Wednesday, May 29, 2013

A Rare Thing

Forgiveness is a rare thing because it is something that the world has never offered. 

The world offers excuses, and excuses don't account for what is innately inexcusable in the heart of all men.  It can pardon a murderer, but it can't account for the deeper, darker root of sin in his heart because it does not understand its own depravity.  "Everyone makes mistakes."  But why?!  It is not enough to redeem a man by excusing him from his mistakes.

God could care less about action then the state of the heart behind those actions.  Skeptics of the Bible often argue that Christians don't keep to Old Testament law or that Old Testament law doesn't apply anymore because Jesus abolished that law (which is not true because even Jesus himself said that wasn't the case in Matthew 5:17-20).

On one hand, we are saved from God's law because that law is what reveals our depravity (Rom. 7:4-6).  God set a standard for holiness in the Old Testament that he commanded be obeyed to a T, all the while knowing that we couldn't (Rom. 3:23).  No one has understood or perceived of the greatness and power of his mercy and grace through Jesus Christ without first being convicted of one's shortcomings in upholding these standards no matter how hard one has tried.  This is the beginning of what is called repentance, a turning away from one's old, dead, sinful life to the reception of new, fulfilled life in Christ Jesus through whom we have righteousness that meets the standards of the Old Testament law (Gal. 2:20; 2 Cor. 5:17, 21).

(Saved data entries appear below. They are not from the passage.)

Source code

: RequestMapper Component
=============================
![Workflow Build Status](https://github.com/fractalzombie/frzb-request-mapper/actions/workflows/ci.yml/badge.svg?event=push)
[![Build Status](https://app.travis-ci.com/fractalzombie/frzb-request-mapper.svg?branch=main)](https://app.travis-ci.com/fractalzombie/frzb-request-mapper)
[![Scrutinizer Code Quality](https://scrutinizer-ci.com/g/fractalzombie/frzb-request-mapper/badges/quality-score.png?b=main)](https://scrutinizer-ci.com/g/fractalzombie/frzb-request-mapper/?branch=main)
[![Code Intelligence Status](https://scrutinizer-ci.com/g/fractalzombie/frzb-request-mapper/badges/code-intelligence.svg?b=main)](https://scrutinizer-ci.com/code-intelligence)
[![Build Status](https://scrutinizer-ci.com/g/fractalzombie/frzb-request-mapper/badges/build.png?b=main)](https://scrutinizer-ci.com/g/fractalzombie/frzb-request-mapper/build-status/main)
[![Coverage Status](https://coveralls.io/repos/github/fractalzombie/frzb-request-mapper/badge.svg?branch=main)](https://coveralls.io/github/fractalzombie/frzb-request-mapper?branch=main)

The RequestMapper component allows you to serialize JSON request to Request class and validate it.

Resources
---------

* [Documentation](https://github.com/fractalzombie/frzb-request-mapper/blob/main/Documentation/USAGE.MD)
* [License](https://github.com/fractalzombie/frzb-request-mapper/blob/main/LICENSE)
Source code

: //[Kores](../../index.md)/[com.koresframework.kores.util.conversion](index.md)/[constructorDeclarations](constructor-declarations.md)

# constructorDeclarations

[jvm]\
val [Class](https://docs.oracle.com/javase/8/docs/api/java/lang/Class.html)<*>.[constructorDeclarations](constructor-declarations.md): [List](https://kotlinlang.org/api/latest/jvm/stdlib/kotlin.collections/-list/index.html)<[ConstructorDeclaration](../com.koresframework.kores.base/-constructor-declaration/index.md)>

On the other hand, Christians are not excused from the law.  Remember that Jesus did not abolish the law, but he fulfilled it, meaning that he lived the perfect life that we could not live on our own.  Because we are in him, the drive to pursue holiness by these standards changes the way we live, and it is constantly changing the way we live until the day we die or Jesus returns to take his followers home.  This is what the Bible calls "sanctification."  A constant transformation in heart and mind to the heart and mind of Christ to be obedient to the commands of God.

So, when I fail, when I fall short of the commands of God, I will strive to set the cross before me because there is nothing else to relieve me of shame, guilt, sadness, or darkness.  Defeat is burdensome for me without the forgiveness of God.  It's like trying to swim to the surface of the ocean with a millstone tied to my ankles.  On the cross, God did not only excuse my actions, but he forgave my inexcusable sin, the deepest dark of my heart.  No court of law or any man can do that apart from understanding the forgiveness of God first.

Forgiveness is a rare thing in this world because the world rarely acknowledges the cross.